The central purpose of most privileges is the promotion of some interest or relationship by endowing it with a supporting secrecy or confidentiality. It is evident that the privilege should terminate when the holder by his own act destroys this confidentiality. McCormick (2d ed.) §§ 83, 93, 103; 8 Wigmore §§ 2242, 2327-2329, 2374, 2389-2390. Rule 510 codifies standard practice in acknowledging that a privilege can be waived. It follows the approach of Rule 231 of the Model Code of Evidence, Rule 37 of the Uniform Rules of Evidence, and section 912 of the California Evidence Code (West). See 2 J. Weinstein & M. Berger, Weinstein's Evidence Paragraph 511[02] (1979).

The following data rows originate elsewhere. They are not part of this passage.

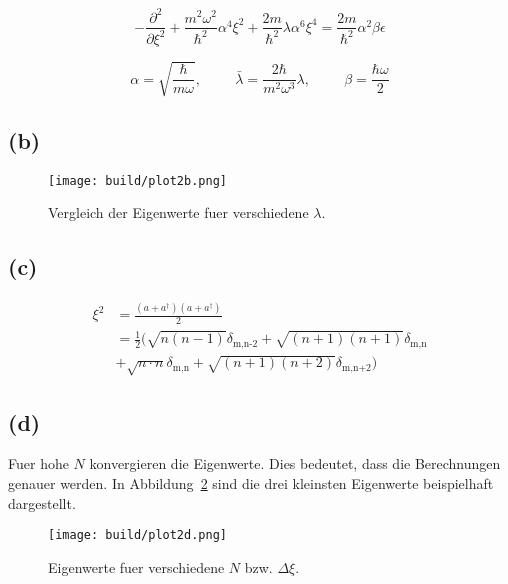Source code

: \documentclass{scrartcl}
\begin{document}
\begin{equation}
		- \frac{\partial^2}{\partial \xi^2} + \frac{m^2
		\omega^2}{\hbar^2} \alpha^4 \xi^2 + \frac{2m}{\hbar^2} \lambda \alpha^6
		\xi^4 = \frac{2m}{\hbar^2} \alpha^2 \beta \epsilon
\end{equation}

\begin{equation}
		\alpha = \sqrt{\frac{\hbar}{m \omega}}, \hspace{1cm} \bar{\lambda} =
		\frac{2 \hbar}{m^2 \omega^3} \lambda, \hspace{1cm} \beta = \frac{\hbar
		\omega}{2}
\end{equation}
\subsection*{(b)}
\begin{figure}[ht]
		\centering
		\texttt{[image: build/plot2b.png]}
		\caption{Vergleich der Eigenwerte fuer verschiedene $\lambda$.}%
		\label{fig:2b}
\end{figure}

\subsection*{(c)}

\begin{align}
		\xi^2 &= \frac{(a + a^\dagger)(a + a^\dagger)}{2} \\
			  &= \frac{1}{2} (
		\sqrt{n(n-1)} \delta_\text{m,n-2} + \sqrt{(n+1)(n+1)} \delta_\text{m,n} \\
		&+ \sqrt{n \cdot n} \delta_\text{m,n} +  \sqrt{(n+1)(n+2)}
		\delta_\text{m,n+2} )
\end{align}

\subsection*{(d)}
Fuer hohe $N$ konvergieren die Eigenwerte.
Dies bedeutet, dass die Berechnungen genauer werden.
In Abbildung~\ref{fig:2d} sind die drei kleinsten Eigenwerte beispielhaft dargestellt.
\begin{figure}[ht]
		\centering
		\texttt{[image: build/plot2d.png]}
		\caption{Eigenwerte fuer verschiedene $N$ bzw. $\Delta \xi$.}%
		\label{fig:2d}
\end{figure}
\end{document}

The rule is designed to be read with a view to what it is that the particular privilege protects. For example, the lawyer-client privilege covers only communications, and the fact that a client has discussed a matter with his lawyer does not insulate the client against disclosure of the subject matter discussed, although he is privileged not to disclose the discussion itself. See McCormick (2d ed.) § 93. The waiver here provided for is similarly restricted. Therefore a client, merely by disclosing a subject which he had discussed with his attorney, would not waive the applicable privilege; he would have to make disclosure of the communication itself in order to effect a waiver.
By traditional doctrine, waiver is the intentional relinquishment of a known right. However, in the confidential privilege situations, once confidentiality is destroyed through voluntary disclosure no subsequent claim of privilege can restore it, and knowledge or lack of knowledge of the existence of the privilege appears to be irrelevant. 8 Wigmore § 2327.